This course will offer an introduction to the theory and practice of corporate risk and compliance. This context is useful for the practicing lawyer and, increasingly, is a career path unto itself. The instructor, Kimberly Otte, JD, MA, is Chief Risk Officer at Mayo Clinic.
This course will not focus on the regulations or on criminal prosecution. Rather, we will focus on the governance, processes and behavioral controls that permit an organization to not just manage but, more importantly, optimize risk. We will answer: What constitutes a good risk management program? What is an effective compliance program? What is a risk-based approach to compliance? How do these formal programs provide corporate controls? We will study the still maturing definitions and indices of a good risk management program – the ability to identify, evaluate and manage risk to maximize the objectives of the company. We will use corporate case studies to understand the Office of Inspector General’s seven elements of an effective compliance program – governance, policies, education, reporting, monitoring, enforcement, and response.

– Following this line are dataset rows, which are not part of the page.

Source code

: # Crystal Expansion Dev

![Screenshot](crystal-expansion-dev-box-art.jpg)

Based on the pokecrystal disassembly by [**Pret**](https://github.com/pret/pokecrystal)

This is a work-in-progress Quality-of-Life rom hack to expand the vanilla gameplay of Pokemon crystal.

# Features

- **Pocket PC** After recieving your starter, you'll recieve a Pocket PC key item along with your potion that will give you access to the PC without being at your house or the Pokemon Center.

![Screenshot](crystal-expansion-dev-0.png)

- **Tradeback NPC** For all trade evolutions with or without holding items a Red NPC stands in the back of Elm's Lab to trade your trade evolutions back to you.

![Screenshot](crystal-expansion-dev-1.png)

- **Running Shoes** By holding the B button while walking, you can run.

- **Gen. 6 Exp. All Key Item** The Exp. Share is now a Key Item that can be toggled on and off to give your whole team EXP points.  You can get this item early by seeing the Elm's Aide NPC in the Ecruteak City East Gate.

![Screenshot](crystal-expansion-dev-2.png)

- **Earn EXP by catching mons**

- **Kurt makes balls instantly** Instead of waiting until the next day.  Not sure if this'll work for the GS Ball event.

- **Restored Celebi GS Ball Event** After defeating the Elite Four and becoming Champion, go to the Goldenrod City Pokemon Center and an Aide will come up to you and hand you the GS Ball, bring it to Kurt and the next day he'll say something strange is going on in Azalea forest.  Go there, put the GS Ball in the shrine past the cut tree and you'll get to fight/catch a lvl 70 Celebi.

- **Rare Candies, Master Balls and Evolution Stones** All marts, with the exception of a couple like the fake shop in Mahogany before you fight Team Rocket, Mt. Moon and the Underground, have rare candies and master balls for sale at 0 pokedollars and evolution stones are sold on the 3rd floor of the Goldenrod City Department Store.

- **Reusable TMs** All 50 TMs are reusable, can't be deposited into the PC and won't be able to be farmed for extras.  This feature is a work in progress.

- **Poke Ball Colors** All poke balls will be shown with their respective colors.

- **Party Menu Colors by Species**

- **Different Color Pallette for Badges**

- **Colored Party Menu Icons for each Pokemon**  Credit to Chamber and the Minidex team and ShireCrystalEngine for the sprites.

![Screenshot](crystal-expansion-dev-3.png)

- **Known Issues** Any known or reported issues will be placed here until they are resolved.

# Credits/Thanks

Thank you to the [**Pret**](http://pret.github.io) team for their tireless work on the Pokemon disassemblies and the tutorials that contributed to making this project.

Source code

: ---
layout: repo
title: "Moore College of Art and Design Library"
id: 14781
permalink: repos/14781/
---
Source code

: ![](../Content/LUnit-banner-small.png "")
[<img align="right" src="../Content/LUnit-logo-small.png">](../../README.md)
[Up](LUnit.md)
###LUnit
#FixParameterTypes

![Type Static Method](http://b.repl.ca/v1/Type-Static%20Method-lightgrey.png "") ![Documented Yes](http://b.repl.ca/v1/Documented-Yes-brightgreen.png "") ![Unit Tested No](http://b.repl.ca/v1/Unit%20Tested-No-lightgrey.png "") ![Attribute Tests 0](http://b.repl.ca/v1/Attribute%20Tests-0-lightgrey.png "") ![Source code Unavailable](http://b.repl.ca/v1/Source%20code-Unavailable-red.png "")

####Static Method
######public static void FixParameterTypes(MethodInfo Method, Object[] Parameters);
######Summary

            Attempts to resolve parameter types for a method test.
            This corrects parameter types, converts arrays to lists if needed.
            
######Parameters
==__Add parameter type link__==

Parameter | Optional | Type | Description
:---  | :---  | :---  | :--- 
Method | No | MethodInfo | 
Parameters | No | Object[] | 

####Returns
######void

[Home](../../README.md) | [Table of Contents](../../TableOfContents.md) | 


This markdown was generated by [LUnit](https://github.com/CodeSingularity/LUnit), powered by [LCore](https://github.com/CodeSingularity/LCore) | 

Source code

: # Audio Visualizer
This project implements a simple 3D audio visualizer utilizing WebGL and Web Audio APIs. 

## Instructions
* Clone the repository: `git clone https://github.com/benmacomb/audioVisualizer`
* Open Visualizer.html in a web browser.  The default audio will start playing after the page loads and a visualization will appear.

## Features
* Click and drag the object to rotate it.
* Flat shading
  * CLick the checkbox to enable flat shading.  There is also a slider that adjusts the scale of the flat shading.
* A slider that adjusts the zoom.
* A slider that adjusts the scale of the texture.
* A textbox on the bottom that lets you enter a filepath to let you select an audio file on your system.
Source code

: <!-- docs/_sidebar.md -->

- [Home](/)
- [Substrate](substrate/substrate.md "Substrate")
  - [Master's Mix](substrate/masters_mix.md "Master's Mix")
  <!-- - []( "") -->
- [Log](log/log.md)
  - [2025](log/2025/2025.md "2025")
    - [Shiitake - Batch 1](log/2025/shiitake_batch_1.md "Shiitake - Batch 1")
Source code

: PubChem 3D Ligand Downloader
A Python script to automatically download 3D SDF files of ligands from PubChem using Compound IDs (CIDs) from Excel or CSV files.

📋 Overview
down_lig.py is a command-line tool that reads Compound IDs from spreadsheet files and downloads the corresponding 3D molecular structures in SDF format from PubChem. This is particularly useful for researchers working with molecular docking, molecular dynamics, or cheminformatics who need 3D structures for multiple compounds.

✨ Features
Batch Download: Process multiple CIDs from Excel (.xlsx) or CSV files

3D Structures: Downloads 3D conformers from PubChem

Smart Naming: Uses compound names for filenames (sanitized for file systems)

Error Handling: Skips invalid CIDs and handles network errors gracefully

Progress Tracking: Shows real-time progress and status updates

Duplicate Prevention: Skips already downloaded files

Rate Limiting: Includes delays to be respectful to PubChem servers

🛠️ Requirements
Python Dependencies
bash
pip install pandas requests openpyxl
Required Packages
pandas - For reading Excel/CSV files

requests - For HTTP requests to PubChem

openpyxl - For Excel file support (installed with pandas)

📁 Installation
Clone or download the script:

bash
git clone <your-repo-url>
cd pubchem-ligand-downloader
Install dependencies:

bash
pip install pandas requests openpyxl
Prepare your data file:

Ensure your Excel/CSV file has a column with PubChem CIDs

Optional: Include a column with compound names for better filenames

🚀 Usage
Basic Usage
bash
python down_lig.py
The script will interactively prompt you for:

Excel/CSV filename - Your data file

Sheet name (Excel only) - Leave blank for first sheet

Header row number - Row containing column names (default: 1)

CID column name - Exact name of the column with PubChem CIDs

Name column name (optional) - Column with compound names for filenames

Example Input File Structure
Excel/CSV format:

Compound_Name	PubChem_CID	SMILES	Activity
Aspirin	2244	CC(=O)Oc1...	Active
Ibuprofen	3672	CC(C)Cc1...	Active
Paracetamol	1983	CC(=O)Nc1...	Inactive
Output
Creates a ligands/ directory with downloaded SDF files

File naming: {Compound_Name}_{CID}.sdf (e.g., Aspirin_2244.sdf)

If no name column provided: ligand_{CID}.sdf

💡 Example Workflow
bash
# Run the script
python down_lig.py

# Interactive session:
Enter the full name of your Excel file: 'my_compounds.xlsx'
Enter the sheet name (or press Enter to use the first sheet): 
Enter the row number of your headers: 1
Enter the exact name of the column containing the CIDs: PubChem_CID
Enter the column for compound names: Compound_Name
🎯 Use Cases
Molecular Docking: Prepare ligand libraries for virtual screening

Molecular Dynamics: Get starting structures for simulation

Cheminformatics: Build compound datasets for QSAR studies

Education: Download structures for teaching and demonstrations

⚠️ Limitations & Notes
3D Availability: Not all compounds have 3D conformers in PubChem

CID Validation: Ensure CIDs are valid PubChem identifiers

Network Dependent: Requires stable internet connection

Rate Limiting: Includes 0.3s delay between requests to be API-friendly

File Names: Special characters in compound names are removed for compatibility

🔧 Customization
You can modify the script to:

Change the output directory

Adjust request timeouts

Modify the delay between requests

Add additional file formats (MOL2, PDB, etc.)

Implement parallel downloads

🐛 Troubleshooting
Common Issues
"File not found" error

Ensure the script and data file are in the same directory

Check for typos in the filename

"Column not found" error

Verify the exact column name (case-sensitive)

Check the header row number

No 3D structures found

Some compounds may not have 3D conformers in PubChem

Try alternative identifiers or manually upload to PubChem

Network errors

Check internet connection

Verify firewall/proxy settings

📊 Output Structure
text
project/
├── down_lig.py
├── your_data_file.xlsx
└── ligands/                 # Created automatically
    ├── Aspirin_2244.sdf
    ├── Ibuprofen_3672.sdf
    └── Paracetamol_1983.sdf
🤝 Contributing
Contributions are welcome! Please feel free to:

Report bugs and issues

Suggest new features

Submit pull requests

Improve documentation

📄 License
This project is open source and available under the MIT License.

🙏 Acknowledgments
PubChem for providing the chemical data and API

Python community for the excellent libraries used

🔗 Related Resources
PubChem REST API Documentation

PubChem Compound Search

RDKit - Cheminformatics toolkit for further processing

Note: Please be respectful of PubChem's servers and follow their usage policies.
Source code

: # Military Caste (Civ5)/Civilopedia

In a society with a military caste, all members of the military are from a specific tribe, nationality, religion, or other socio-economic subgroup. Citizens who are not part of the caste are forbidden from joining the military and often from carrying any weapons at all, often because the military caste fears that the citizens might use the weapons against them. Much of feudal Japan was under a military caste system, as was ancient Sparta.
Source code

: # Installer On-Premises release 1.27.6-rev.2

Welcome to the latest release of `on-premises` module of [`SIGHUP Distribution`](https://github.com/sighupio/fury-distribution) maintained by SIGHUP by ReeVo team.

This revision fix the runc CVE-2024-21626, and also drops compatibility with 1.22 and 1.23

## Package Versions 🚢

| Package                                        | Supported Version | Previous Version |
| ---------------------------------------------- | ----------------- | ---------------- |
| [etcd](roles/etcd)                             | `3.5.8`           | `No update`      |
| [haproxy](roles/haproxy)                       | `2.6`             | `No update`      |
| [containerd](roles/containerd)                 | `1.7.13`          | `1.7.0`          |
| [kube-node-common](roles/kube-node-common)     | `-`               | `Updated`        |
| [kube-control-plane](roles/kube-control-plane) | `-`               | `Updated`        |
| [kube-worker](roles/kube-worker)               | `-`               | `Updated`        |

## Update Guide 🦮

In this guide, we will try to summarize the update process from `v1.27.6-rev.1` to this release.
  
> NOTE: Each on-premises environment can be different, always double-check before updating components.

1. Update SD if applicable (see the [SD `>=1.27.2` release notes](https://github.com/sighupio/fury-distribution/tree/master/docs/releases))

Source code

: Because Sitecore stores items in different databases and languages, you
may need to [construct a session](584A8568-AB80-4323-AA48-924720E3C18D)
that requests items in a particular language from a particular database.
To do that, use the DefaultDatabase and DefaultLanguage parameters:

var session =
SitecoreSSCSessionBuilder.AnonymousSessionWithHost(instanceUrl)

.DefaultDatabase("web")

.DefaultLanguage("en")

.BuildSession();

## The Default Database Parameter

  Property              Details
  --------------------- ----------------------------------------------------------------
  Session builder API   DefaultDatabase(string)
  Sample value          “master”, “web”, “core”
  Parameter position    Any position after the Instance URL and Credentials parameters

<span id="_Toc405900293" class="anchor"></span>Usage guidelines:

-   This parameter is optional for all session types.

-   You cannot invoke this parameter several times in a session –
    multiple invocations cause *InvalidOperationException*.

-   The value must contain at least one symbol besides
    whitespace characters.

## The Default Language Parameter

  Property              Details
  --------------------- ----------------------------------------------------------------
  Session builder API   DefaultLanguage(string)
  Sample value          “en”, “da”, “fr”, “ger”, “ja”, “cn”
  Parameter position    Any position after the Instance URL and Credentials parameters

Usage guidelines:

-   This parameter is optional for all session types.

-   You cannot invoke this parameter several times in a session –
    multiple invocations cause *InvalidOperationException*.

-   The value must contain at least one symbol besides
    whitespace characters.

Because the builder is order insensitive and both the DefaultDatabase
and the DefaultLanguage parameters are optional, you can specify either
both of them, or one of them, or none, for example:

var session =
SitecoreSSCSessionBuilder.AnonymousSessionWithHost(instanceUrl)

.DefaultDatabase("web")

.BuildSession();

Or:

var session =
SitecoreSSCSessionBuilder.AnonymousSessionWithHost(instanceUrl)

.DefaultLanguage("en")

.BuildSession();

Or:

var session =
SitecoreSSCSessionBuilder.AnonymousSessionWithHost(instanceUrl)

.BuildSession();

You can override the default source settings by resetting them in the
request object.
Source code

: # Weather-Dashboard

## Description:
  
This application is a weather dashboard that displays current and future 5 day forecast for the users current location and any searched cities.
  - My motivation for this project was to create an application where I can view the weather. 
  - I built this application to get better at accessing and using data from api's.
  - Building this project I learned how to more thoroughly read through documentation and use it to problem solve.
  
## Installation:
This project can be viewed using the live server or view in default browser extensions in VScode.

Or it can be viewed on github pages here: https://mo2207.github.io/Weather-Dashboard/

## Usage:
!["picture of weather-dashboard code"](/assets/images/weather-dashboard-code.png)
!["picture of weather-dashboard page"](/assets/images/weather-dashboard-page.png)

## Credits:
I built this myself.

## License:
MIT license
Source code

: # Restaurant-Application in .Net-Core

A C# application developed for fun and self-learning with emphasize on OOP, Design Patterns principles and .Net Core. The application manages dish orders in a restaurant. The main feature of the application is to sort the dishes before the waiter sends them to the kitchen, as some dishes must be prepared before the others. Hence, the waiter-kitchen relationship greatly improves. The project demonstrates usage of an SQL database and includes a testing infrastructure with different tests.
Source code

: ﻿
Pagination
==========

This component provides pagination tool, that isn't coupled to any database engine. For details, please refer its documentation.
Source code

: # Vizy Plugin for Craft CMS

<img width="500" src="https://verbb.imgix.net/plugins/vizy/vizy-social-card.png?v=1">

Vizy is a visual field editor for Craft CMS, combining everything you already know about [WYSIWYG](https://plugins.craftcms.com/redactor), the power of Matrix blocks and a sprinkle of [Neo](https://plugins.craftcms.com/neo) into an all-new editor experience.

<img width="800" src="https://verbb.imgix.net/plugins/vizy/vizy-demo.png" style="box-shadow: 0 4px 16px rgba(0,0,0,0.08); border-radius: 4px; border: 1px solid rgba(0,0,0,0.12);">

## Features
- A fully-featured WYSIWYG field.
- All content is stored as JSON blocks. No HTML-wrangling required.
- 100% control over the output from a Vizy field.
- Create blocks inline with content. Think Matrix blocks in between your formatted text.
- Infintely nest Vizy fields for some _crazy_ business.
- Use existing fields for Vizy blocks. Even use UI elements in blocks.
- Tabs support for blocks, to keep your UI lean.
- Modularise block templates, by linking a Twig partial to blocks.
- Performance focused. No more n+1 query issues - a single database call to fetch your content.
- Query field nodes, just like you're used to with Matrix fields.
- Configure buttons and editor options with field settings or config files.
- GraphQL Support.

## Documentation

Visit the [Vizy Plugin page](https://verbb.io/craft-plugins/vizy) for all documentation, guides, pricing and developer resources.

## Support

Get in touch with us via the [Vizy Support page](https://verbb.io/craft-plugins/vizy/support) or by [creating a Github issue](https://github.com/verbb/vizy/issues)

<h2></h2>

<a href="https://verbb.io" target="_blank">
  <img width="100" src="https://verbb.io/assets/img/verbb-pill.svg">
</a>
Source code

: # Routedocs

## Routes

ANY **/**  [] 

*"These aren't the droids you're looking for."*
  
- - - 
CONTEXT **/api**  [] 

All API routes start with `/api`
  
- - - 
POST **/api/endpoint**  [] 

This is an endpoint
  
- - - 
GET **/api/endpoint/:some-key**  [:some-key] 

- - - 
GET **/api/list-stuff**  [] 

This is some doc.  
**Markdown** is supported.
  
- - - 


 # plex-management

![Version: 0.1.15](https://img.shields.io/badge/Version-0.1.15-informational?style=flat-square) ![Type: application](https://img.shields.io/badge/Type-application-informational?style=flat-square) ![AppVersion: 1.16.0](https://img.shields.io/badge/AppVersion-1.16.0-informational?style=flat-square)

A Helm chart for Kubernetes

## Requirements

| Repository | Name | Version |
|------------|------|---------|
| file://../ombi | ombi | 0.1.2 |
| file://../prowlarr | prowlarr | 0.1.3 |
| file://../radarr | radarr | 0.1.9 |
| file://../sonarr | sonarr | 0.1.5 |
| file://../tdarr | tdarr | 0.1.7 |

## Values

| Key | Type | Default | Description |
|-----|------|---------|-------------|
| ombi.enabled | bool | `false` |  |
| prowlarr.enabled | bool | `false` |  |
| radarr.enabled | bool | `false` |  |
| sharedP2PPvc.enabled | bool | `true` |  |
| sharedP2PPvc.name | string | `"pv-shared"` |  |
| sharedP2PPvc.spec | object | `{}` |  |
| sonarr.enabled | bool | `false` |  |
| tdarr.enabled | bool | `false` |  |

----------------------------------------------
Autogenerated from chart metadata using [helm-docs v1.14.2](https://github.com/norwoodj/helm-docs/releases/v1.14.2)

This class should prepare a law student to speak the broader language of risk and compliance and to understand how an in-house role in risk functions with corporate governance, the legal department and organizational leadership. The format will be lecture and discussion with an emphasis on practical written communications. I will share practical samples of education modules, policies, risk registers, risk appetite statements and other deliverables commonly assigned to the risk or compliance professional.
The textbook (Corporate Compliance by Carole Basri, 2017, Carolina Academic Press) and learnings apply to all industries. Due to my professional experience in the health care industry, we will utilize many examples from health care and will address the intersection with health care policy and bioethics.